Cote d'Ivoire: Rencontre Ouattara/Gbagbo - Vers la «paix des braves»?

Une embrassade pour les photographes, quelques pas main dans la main et une conférence de presse tout sourire : les retrouvailles entre Laurent Gbagbo et Alassane Ouattara, plus de dix ans après leur dernière rencontre et la crise post-électorale qui a ensanglanté la Côte d'Ivoire a été pour le moins cordiale. Les deux hommes ont relevé le défi de la symbolique.

C'est la « paix des braves » que mettent en avant ce mercredi matin plusieurs journaux ivoiriens, la fin des « palabres », qui laissent place à « l'espoir », la « réconciliation ». Dès l'arrivée au palais présidentiel, le ton a été donné par Alassane Ouattara : « Je suis content de te voir », a dit le chef de l'État à son prédécesseur avant de l'enlacer et de lui prendre la main.

Pendant une heure, les échanges, devant leurs délégations puis en privé, ont été cordiaux, fraternels ont-ils assuré.
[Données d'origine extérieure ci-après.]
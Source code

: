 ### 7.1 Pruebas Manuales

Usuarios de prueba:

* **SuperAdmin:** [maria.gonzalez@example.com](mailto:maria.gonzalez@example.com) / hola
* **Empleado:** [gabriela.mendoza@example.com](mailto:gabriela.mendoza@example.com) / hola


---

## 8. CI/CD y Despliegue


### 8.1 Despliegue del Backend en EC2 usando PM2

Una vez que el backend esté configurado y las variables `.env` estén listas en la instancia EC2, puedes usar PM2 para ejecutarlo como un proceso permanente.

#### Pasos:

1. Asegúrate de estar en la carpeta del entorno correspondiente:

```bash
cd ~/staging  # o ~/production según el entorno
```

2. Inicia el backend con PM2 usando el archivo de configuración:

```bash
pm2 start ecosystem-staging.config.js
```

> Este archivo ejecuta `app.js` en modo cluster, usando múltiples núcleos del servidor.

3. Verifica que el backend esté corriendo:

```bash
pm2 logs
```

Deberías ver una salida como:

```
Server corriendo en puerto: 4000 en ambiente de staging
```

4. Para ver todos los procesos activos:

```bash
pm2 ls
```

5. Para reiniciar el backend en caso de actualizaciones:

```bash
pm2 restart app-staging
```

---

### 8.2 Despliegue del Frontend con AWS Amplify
Même chose devant la presse pour des déclarations accompagnées de sourires, de tutoiements, de gestes... Ils ont mis en avant la nécessité de la réconciliation, de la confiance rétablie, promis que d'autres rendez-vous suivraient, avec des participants supplémentaires. On pense en premier lieu à Henri Konan Bedié.

Une liste de 110 noms

Au-delà de la symbolique, une revendication concrète a été portée par Laurent Gbagbo, comme attendu : celle de la libération des prisonniers considérés comme « politiques » par l'opposition, une centaine de personnes. « J'aimerais que le président fasse tout ce qu'il peut pour les libérer. J'ai insisté sur cela. À part ça, on a parlé de la Côte d'Ivoire qui doit aller de l'avant ! », a déclaré l'ancien président.
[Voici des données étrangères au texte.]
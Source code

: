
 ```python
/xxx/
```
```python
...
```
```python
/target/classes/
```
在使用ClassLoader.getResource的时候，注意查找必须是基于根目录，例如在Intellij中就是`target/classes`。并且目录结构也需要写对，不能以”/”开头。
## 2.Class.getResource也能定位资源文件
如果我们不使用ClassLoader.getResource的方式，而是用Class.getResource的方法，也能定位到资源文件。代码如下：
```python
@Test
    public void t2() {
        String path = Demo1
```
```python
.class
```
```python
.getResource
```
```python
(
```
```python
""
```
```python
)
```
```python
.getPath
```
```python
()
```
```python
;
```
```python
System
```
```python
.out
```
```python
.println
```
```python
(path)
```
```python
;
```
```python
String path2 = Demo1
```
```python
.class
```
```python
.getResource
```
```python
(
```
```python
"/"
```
Concernant, ces prisonniers, un cadre du FPI-GOR contacté a confirmé l'authenticité d'une liste publiée ce mercredi matin 28 juillet par le journal Le Temps. Une liste de prisonniers remise hier à la présidence et sur laquelle on trouve 110 noms. Les 29 plus anciens sont en prison depuis la crise post-électorale et n'ont pas bénéficié de l'amnistie présidentielle d'août 2018. Les autres sont des personnes arrêtées en 2019 lors de tensions politiques dans le pays, ou lors de la contestation du troisième mandat d'Alassane Ouattara en octobre 2020.

On y trouve aussi Souleymane Kamaraté Koné, dit « Soul to Soul », le bras droit de Guillaume Soro, récemment condamné à vingt ans de prison. Il y a enfin six personnes arrêtées le 17 juin dernier en marge du retour au pays de Laurent Gbagbo.